Task statement: Beginning with the line containing "YouTube: Databricks: [Simplifying" and ending with the last line, repeat the records exactly.

Items from a dataset:

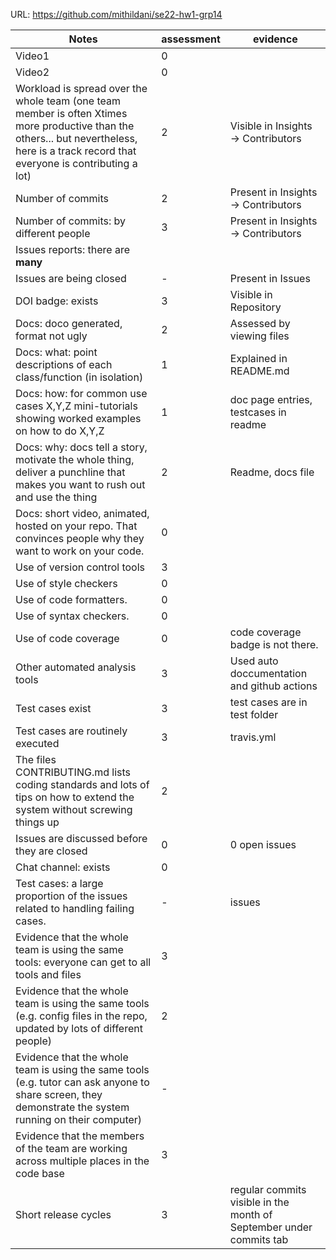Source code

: URL: https://github.com/mithildani/se22-hw1-grp14

|Notes|assessment|evidence|
|-----|---------|----------|
|Video1| 0| |
|Video2| 0| |
|Workload is spread over the whole team (one team member is often Xtimes more productive than the others... but nevertheless, here is a track record that everyone is contributing a lot)| 2 | Visible in Insights -> Contributors|
|Number of commits| 2 | Present in Insights -> Contributors|
|Number of commits: by different people| 3 | Present in Insights -> Contributors|
|Issues reports: there are **many**|
|Issues are being closed| - |Present in Issues|
|DOI badge: exists| 3 |Visible in Repository|
|Docs: doco generated, format not ugly | 2 |Assessed by viewing files|
|Docs: what: point descriptions of each class/function (in isolation) | 1 | Explained in README.md|
|Docs: how: for common use cases X,Y,Z mini-tutorials showing worked examples on how to do X,Y,Z| 1 |doc page entries, testcases in readme|
|Docs: why: docs tell a story, motivate the whole thing, deliver a punchline that makes you want to rush out and use the thing| 2 | Readme, docs file|
|Docs: short video, animated, hosted on your repo. That convinces people why they want to work on your code.|  0| |
|Use of version control tools| 3 | |
|Use of style checkers | 0 | |
|Use of code formatters. | 0 ||
|Use of syntax checkers. | 0 ||
|Use of code coverage | 0 | code coverage badge is not there.|
|Other automated analysis tools| 3 |Used auto doccumentation and github actions|
|Test cases exist| 3 |test cases are in test folder|
|Test cases are routinely executed| 3 |travis.yml|
|The files CONTRIBUTING.md lists coding standards and lots of tips on how to extend the system without screwing things up| 2 | |
|Issues are discussed before they are closed| 0 |0 open issues|
|Chat channel: exists| 0 ||
|Test cases: a large proportion of the issues related to handling failing cases.| - |issues|
|Evidence that the whole team is using the same tools: everyone can get to all tools and files| 3 | |
|Evidence that the whole team is using the same tools (e.g. config files in the repo, updated by lots of different people)| 2 | |
|Evidence that the whole team is using the same tools (e.g. tutor can ask anyone to share screen, they demonstrate the system running on their computer)| - | |
|Evidence that the members of the team are working across multiple places in the code base| 3 | |
|Short release cycles | 3 | regular commits visible in the month of September under commits tab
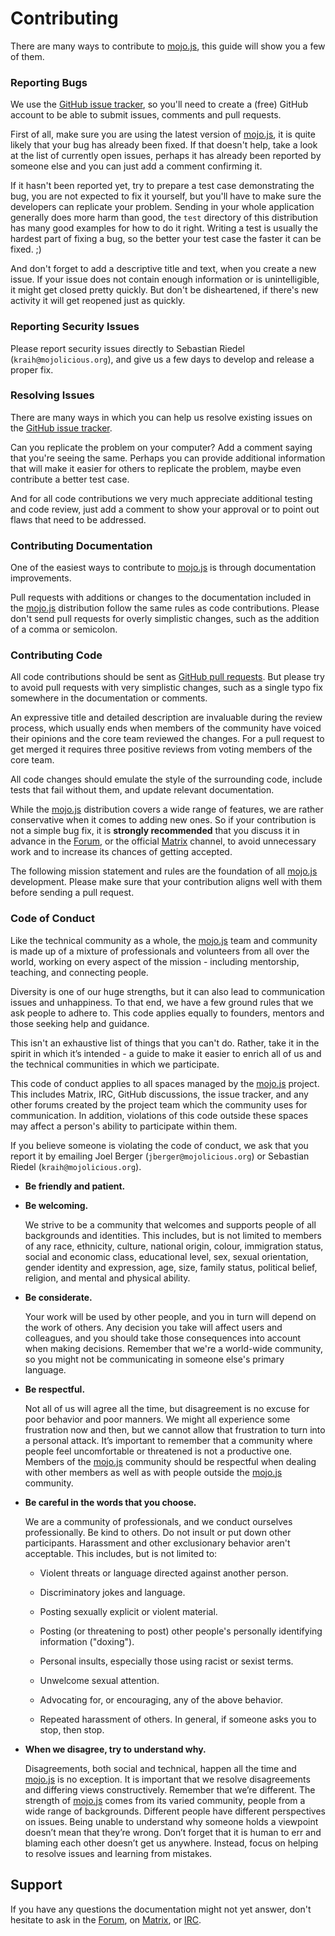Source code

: 
# Contributing

There are many ways to contribute to [mojo.js](https://mojojs.org), this guide will show you a few of them.

### Reporting Bugs

We use the [GitHub issue tracker](https://github.com/mojolicious/mojo.js/issues), so you'll need to create a (free)
GitHub account to be able to submit issues, comments and pull requests.

First of all, make sure you are using the latest version of [mojo.js](https://mojojs.org), it is quite likely that your
bug has already been fixed. If that doesn't help, take a look at the list of currently open issues, perhaps it has
already been reported by someone else and you can just add a comment confirming it.

If it hasn't been reported yet, try to prepare a test case demonstrating the bug, you are not expected to fix it
yourself, but you'll have to make sure the developers can replicate your problem. Sending in your whole application
generally does more harm than good, the `test` directory of this distribution has many good examples for how to do it
right. Writing a test is usually the hardest part of fixing a bug, so the better your test case the faster it can be
fixed. ;)

And don't forget to add a descriptive title and text, when you create a new issue. If your issue does not contain
enough information or is unintelligible, it might get closed pretty quickly. But don't be disheartened, if there's new
activity it will get reopened just as quickly.

### Reporting Security Issues

Please report security issues directly to Sebastian Riedel (`kraih@mojolicious.org`), and give us a few days to develop
and release a proper fix.

### Resolving Issues

There are many ways in which you can help us resolve existing issues on the
[GitHub issue tracker](https://github.com/mojolicious/mojo/issues).

Can you replicate the problem on your computer? Add a comment saying that you're seeing the same. Perhaps you can
provide additional information that will make it easier for others to replicate the problem, maybe even contribute a
better test case.

And for all code contributions we very much appreciate additional testing and code review, just add a comment to show
your approval or to point out flaws that need to be addressed.

### Contributing Documentation

One of the easiest ways to contribute to [mojo.js](https://mojojs.org) is through documentation improvements.

Pull requests with additions or changes to the documentation included in the [mojo.js](https://mojojs.org) distribution
follow the same rules as code contributions. Please don't send pull requests for overly simplistic changes, such as the
addition of a comma or semicolon.

### Contributing Code

All code contributions should be sent as [GitHub pull requests](https://help.github.com/articles/using-pull-requests).
But please try to avoid pull requests with very simplistic changes, such as a single typo fix somewhere in the
documentation or comments.

An expressive title and detailed description are invaluable during the review process, which usually ends when members
of the community have voiced their opinions and the core team reviewed the changes. For a pull request to get merged it
requires three positive reviews from voting members of the core team.

All code changes should emulate the style of the surrounding code, include tests that fail without them, and update
relevant documentation.

While the [mojo.js](https://mojojs.org) distribution covers a wide range of features, we are rather conservative when
it comes to adding new ones. So if your contribution is not a simple bug fix, it is **strongly recommended** that you
discuss it in advance in the [Forum](https://forum.mojolicious.org), or the official
[Matrix](https://matrix.to/#/#mojo:matrix.org) channel, to avoid unnecessary work and to increase its chances of
getting accepted.

The following mission statement and rules are the foundation of all [mojo.js](https://mojojs.org) development. Please
make sure that your contribution aligns well with them before sending a pull request.

### Code of Conduct

Like the technical community as a whole, the [mojo.js](https://mojojs.org) team and community is made up of a mixture
of professionals and volunteers from all over the world, working on every aspect of the mission - including mentorship,
teaching, and connecting people.

Diversity is one of our huge strengths, but it can also lead to communication issues and unhappiness. To that end, we
have a few ground rules that we ask people to adhere to. This code applies equally to founders, mentors and those
seeking help and guidance.

This isn't an exhaustive list of things that you can't do. Rather, take it in the spirit in which it’s intended - a
guide to make it easier to enrich all of us and the technical communities in which we participate.

This code of conduct applies to all spaces managed by the [mojo.js](https://mojojs.org) project. This includes Matrix,
IRC, GitHub discussions, the issue tracker, and any other forums created by the project team which the community uses
for communication. In addition, violations of this code outside these spaces may affect a person's ability to
participate within them.

If you believe someone is violating the code of conduct, we ask that you report it by emailing Joel Berger
(`jberger@mojolicious.org`) or Sebastian Riedel (`kraih@mojolicious.org`).

* **Be friendly and patient.**

* **Be welcoming.**

  We strive to be a community that welcomes and supports people of all backgrounds and identities. This includes, but
  is not limited to members of any race, ethnicity, culture, national origin, colour, immigration status, social and
  economic class, educational level, sex, sexual orientation, gender identity and expression, age, size, family status,
  political belief, religion, and mental and physical ability.

* **Be considerate.**

  Your work will be used by other people, and you in turn will depend on the work of others. Any decision you take will
  affect users and colleagues, and you should take those consequences into account when making decisions. Remember that
  we're a world-wide community, so you might not be communicating in someone else's primary language.

* **Be respectful.**

  Not all of us will agree all the time, but disagreement is no excuse for poor behavior and poor manners. We might all
  experience some frustration now and then, but we cannot allow that frustration to turn into a personal attack. It’s
  important to remember that a community where people feel uncomfortable or threatened is not a productive one. Members
  of the [mojo.js](https://mojojs.org) community should be respectful when dealing with other members as well as with
  people outside the [mojo.js](https://mojojs.org) community.

* **Be careful in the words that you choose.**

  We are a community of professionals, and we conduct ourselves professionally. Be kind to others. Do not insult or put
  down other participants. Harassment and other exclusionary behavior aren't acceptable. This includes, but is not
  limited to:

  * Violent threats or language directed against another person.

  * Discriminatory jokes and language.

  * Posting sexually explicit or violent material.

  * Posting (or threatening to post) other people's personally identifying information ("doxing").

  * Personal insults, especially those using racist or sexist terms.

  * Unwelcome sexual attention.

  * Advocating for, or encouraging, any of the above behavior.

  * Repeated harassment of others. In general, if someone asks you to stop, then stop.


* **When we disagree, try to understand why.**

  Disagreements, both social and technical, happen all the time and [mojo.js](https://mojojs.org) is no exception. It
  is important that we resolve disagreements and differing views constructively. Remember that we’re different. The
  strength of [mojo.js](https://mojojs.org) comes from its varied community, people from a wide range of backgrounds.
  Different people have different perspectives on issues. Being unable to understand why someone holds a viewpoint
  doesn’t mean that they’re wrong. Don’t forget that it is human to err and blaming each other doesn’t get us anywhere.
  Instead, focus on helping to resolve issues and learning from mistakes.

## Support

If you have any questions the documentation might not yet answer, don't hesitate to ask in the
[Forum](https://github.com/mojolicious/mojo.js/discussions), on [Matrix](https://matrix.to/#/#mojo:matrix.org), or
[IRC](https://web.libera.chat/#mojo).
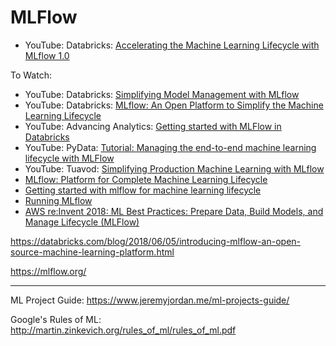 



# MLFlow




* YouTube: Databricks: [Accelerating the Machine Learning Lifecycle with MLflow 1.0](https://www.youtube.com/watch?v=QJW_kkRWAUs)

To Watch:
* YouTube: Databricks: [Simplifying Model Management with MLflow](https://www.youtube.com/watch?v=MSUTaCBhD7A)
* YouTube: Databricks: [MLflow: An Open Platform to Simplify the Machine Learning Lifecycle](https://www.youtube.com/watch?v=859OxXrt_TI)
* YouTube: Advancing Analytics: [Getting started with MLFlow in Databricks](https://www.youtube.com/watch?v=vqigwhYyJ7M)
* YouTube: PyData: [Tutorial: Managing the end-to-end machine learning lifecycle with MLFlow](https://www.youtube.com/watch?v=6z0_n8kxh-g)
* YouTube: Tuavod: [Simplifying Production Machine Learning with MLflow](https://www.youtube.com/watch?v=IvLOfEsTc8Y)
* [MLflow: Platform for Complete Machine Learning Lifecycle](https://www.youtube.com/watch?v=8YS3rwolOH4)
* [Getting started with mlflow for machine learning lifecycle](https://www.youtube.com/watch?v=w18a5kMV-co)
* [Running MLflow](https://www.youtube.com/watch?v=k9o9_v9kAzE)
* [AWS re:Invent 2018: ML Best Practices: Prepare Data, Build Models, and Manage Lifecycle (MLFlow)](https://www.youtube.com/watch?v=o22GdMiUsls)


https://databricks.com/blog/2018/06/05/introducing-mlflow-an-open-source-machine-learning-platform.html

https://mlflow.org/

--------------


ML Project Guide:  https://www.jeremyjordan.me/ml-projects-guide/

Google's Rules of ML:  http://martin.zinkevich.org/rules_of_ml/rules_of_ml.pdf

Output:
* YouTube: Databricks: [Simplifying Model Management with MLflow](https://www.youtube.com/watch?v=MSUTaCBhD7A)
* YouTube: Databricks: [MLflow: An Open Platform to Simplify the Machine Learning Lifecycle](https://www.youtube.com/watch?v=859OxXrt_TI)
* YouTube: Advancing Analytics: [Getting started with MLFlow in Databricks](https://www.youtube.com/watch?v=vqigwhYyJ7M)
* YouTube: PyData: [Tutorial: Managing the end-to-end machine learning lifecycle with MLFlow](https://www.youtube.com/watch?v=6z0_n8kxh-g)
* YouTube: Tuavod: [Simplifying Production Machine Learning with MLflow](https://www.youtube.com/watch?v=IvLOfEsTc8Y)
* [MLflow: Platform for Complete Machine Learning Lifecycle](https://www.youtube.com/watch?v=8YS3rwolOH4)
* [Getting started with mlflow for machine learning lifecycle](https://www.youtube.com/watch?v=w18a5kMV-co)
* [Running MLflow](https://www.youtube.com/watch?v=k9o9_v9kAzE)
* [AWS re:Invent 2018: ML Best Practices: Prepare Data, Build Models, and Manage Lifecycle (MLFlow)](https://www.youtube.com/watch?v=o22GdMiUsls)


https://databricks.com/blog/2018/06/05/introducing-mlflow-an-open-source-machine-learning-platform.html

https://mlflow.org/

--------------


ML Project Guide:  https://www.jeremyjordan.me/ml-projects-guide/

Google's Rules of ML:  http://martin.zinkevich.org/rules_of_ml/rules_of_ml.pdf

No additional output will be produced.